A team of Sandia National Laboratories researchers is testing materials to make the next generation of fusion reactors. This container is used to expose the samples to nuclear fusion. It holds seven samples of innovative tungsten alloys, post exposure. (Photo by Jonathan Coburn.)

Sandia work at the heart of next generation nuclear reactor

January 16, 2023 9:33 am Published by

A team of Sandia National Laboratories researchers working on the reactor at the DIII-D National Fusion Facility is testing materials to make the next generation of fusion reactors, in the quest to develop more carbon-free energy sources.

These magnetic confinement fusion reactors, called tokamaks, use magnetic fields to shape plasma into a donut shape that generates power from nuclear fusion. DIII-D is the largest such facility currently operating in the Department of Energy complex.

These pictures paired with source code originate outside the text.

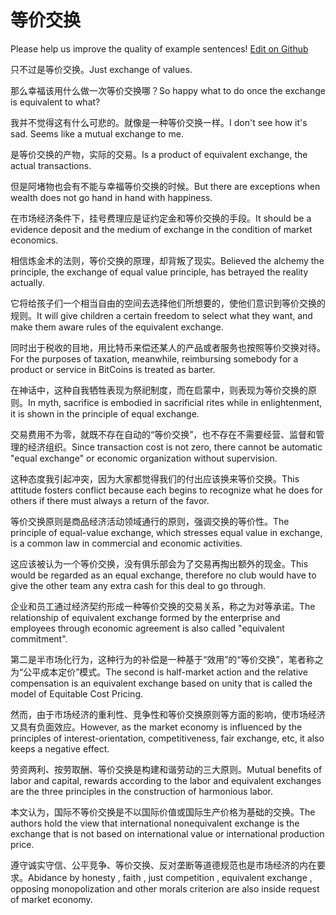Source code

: # 等价交换

Please help us improve the quality of example sentences! [Edit on Github](https://github.com/jiyushe/jiyu-example-sentence-source/blob/main/chinese/dengjiajiaohuan.md)

<p><span class="chinese">只不过是等价交换。</span><span class="english">Just exchange of values.</span></p>

<p><span class="chinese">那么幸福该用什么做一次等价交换哪？</span><span class="english">So happy what to do once the exchange is equivalent to what?</span></p>

<p><span class="chinese">我并不觉得这有什么可悲的。就像是一种等价交换一样。</span><span class="english">I don't see how it's sad. Seems like a mutual exchange to me.</span></p>

<p><span class="chinese">是等价交换的产物，实际的交易。</span><span class="english">Is a product of equivalent exchange, the actual transactions.</span></p>

<p><span class="chinese">但是阿堵物也会有不能与幸福等价交换的时候。</span><span class="english">But there are exceptions when wealth does not go hand in hand with happiness.</span></p>

<p><span class="chinese">在市场经济条件下，挂号费理应是证约定金和等价交换的手段。</span><span class="english">It should be a evidence deposit and the medium of exchange in the condition of market economics.</span></p>

<p><span class="chinese">相信炼金术的法则，等价交换的原理，却背叛了现实。</span><span class="english">Believed the alchemy the principle, the exchange of equal value principle, has betrayed the reality actually.</span></p>

<p><span class="chinese">它将给孩子们一个相当自由的空间去选择他们所想要的，使他们意识到等价交换的规则。</span><span class="english">It will give children a certain freedom to select what they want, and make them aware rules of the equivalent exchange.</span></p>

<p><span class="chinese">同时出于税收的目地，用比特币来偿还某人的产品或者服务也按照等价交换对待。</span><span class="english">For the purposes of taxation, meanwhile, reimbursing somebody for a product or service in BitCoins is treated as barter.</span></p>

<p><span class="chinese">在神话中，这种自我牺牲表现为祭祀制度，而在启蒙中，则表现为等价交换的原则。</span><span class="english">In myth, sacrifice is embodied in sacrificial rites while in enlightenment, it is shown in the principle of equal exchange.</span></p>

<p><span class="chinese">交易费用不为零，就既不存在自动的“等价交换”，也不存在不需要经营、监督和管理的经济组织。</span><span class="english">Since transaction cost is not zero, there cannot be automatic "equal exchange" or economic organization without supervision.</span></p>

<p><span class="chinese">这种态度我引起冲突，因为大家都觉得我们的付出应该换来等价交换。</span><span class="english">This attitude fosters conflict because each begins to recognize what he does for others if there must always a return of the favor.</span></p>

<p><span class="chinese">等价交换原则是商品经济活动领域通行的原则，强调交换的等价性。</span><span class="english">The principle of equal-value exchange, which stresses equal value in exchange, is a common law in commercial and economic activities.</span></p>

<p><span class="chinese">这应该被认为一个等价交换，没有俱乐部会为了交易再掏出额外的现金。</span><span class="english">This would be regarded as an equal exchange, therefore no club would have to give the other team any extra cash for this deal to go through.</span></p>

<p><span class="chinese">企业和员工通过经济契约形成一种等价交换的交易关系，称之为对等承诺。</span><span class="english">The relationship of equivalent exchange formed by the enterprise and employees through economic agreement is also called "equivalent commitment".</span></p>

<p><span class="chinese">第二是半市场化行为，这种行为的补偿是一种基于“效用”的“等价交换”，笔者称之为“公平成本定价”模式。</span><span class="english">The second is half-market action and the relative compensation is an equivalent exchange based on unity that is called the model of Equitable Cost Pricing.</span></p>

<p><span class="chinese">然而，由于市场经济的重利性、竞争性和等价交换原则等方面的影响，使市场经济又具有负面效应。</span><span class="english">However, as the market economy is influenced by the principles of interest-orientation, competitiveness, fair exchange, etc, it also keeps a negative effect.</span></p>

<p><span class="chinese">劳资两利、按劳取酬、等价交换是构建和谐劳动的三大原则。</span><span class="english">Mutual benefits of labor and capital, rewards according to the labor and equivalent exchanges are the three principles in the construction of harmonious labor.</span></p>

<p><span class="chinese">本文认为，国际不等价交换是不以国际价值或国际生产价格为基础的交换。</span><span class="english">The authors hold the view that international nonequivalent exchange is the exchange that is not based on international value or international production price.</span></p>

<p><span class="chinese">遵守诚实守信、公平竞争、等价交换、反对垄断等道德规范也是市场经济的内在要求。</span><span class="english">Abidance by honesty , faith , just competition , equivalent exchange , opposing monopolization and other morals criterion are also inside request of market economy.</span></p>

Tokamaks create high heat and particle fluxes that can cause significant erosion of the reactor wall materials. If these materials contaminate the core plasma, it could make it impossible to bring the reactor to a temperature high enough to start stable, safe fusion.

Jonathan Coburn is one such researcher, part of a team of Sandians that collaborates with DIII-D to test and develop much needed specialized fusion materials for the hot fusion plasma environment.

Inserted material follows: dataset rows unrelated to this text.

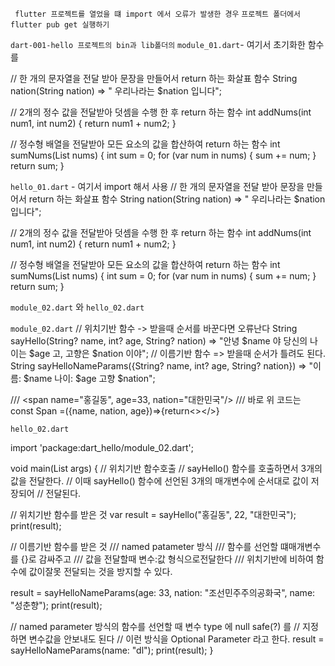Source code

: ` flutter 프로젝트를 열었을 떄 import 에서 오류가 발생한 경우`
`프로젝트 폴더에서 flutter pub get 실행하기`

`dart-001-hello 프로젝트의 bin과 lib폴더의`
`module_01.dart`- 여기서 초기화한 함수를

// 한 개의 문자열을 전달 받아 문장을 만들어서 return 하는 화살표 함수
String nation(String nation) => " 우리나라는 $nation 입니다";

// 2개의 정수 값을 전달받아 덧셈을 수행 한 후 return 하는 함수
int addNums(int num1, int num2) {
return num1 + num2;
}

// 정수형 배열을 전달받아 모든 요소의 값을 합산하여 return 하는 함수
int sumNums(List<int> nums) {
int sum = 0;
for (var num in nums) {
sum += num;
}
return sum;
}

`hello_01.dart` - 여기서 import 해서 사용
// 한 개의 문자열을 전달 받아 문장을 만들어서 return 하는 화살표 함수
String nation(String nation) => " 우리나라는 $nation 입니다";

// 2개의 정수 값을 전달받아 덧셈을 수행 한 후 return 하는 함수
int addNums(int num1, int num2) {
return num1 + num2;
}

// 정수형 배열을 전달받아 모든 요소의 값을 합산하여 return 하는 함수
int sumNums(List<int> nums) {
int sum = 0;
for (var num in nums) {
sum += num;
}
return sum;
}

`module_02.dart` 와 `hello_02.dart`

`module_02.dart`
// 위치기반 함수 -> 받을때 순서를 바꾼다면 오류난다
String sayHello(String? name, int? age, String? nation) =>
"안녕 $name 야 당신의 나이는 $age 고, 고향은 $nation 이야";
// 이름기반 함수 => 받을때 순서가 틀려도 된다.
String sayHelloNameParams({String? name, int? age, String? nation}) =>
"이름: $name 나이: $age 고향 $nation";

/// <span name="홍길동", age=33, nation="대한민국"/>
/// 바로 위 코드는 const Span =({name, nation, age})=>{return<></>}

`hello_02.dart`

import 'package:dart_hello/module_02.dart';

void main(List<String> args) {
// 위치기반 함수호출
// sayHello() 함수를 호출하면서 3개의 값을 전달한다.
// 이때 sayHello() 함수에 선언된 3개의 매개변수에 순서대로 값이 저장되어
// 전달된다.

// 위치기반 함수를 받은 것
var result = sayHello("홍길동", 22, "대한민국");
print(result);

// 이름기반 함수를 받은 것
/// named patameter 방식
/// 함수를 선언할 떄매개변수를 {}로 감싸주고
/// 값을 전달할때 변수:값 형식으로전달한다
/// 위치기반에 비하여 함수에 값이잘못 전달되는 것을 방지할 수 있다.

result = sayHelloNameParams(age: 33, nation: "조선민주주의공화국", name: "성춘향");
print(result);

// named parameter 방식의 함수를 선언할 때 변수 type 에 null safe(?) 를
// 지정하면 변수값을 안보내도 된다
// 이런 방식을 Optional Parameter 라고 한다.
result = sayHelloNameParams(name: "dl");
print(result);
}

“Plasma-material interactions deal with what effects the ions and electrons from the plasma have on a material and vice versa,” Coburn explained. “Magnetic confinement fusion devices use very strong magnetic fields to generate and then confine the plasma, and so all of these ions and electrons are interacting and producing fusion energy. Inevitably, you have exhaust from the plasma that ends up impacting the walls of your vessel.”

The different plasma-facing components of such a reactor are made of materials like tungsten, carbon and beryllium, which interact differently when irradiated by ions and electrons.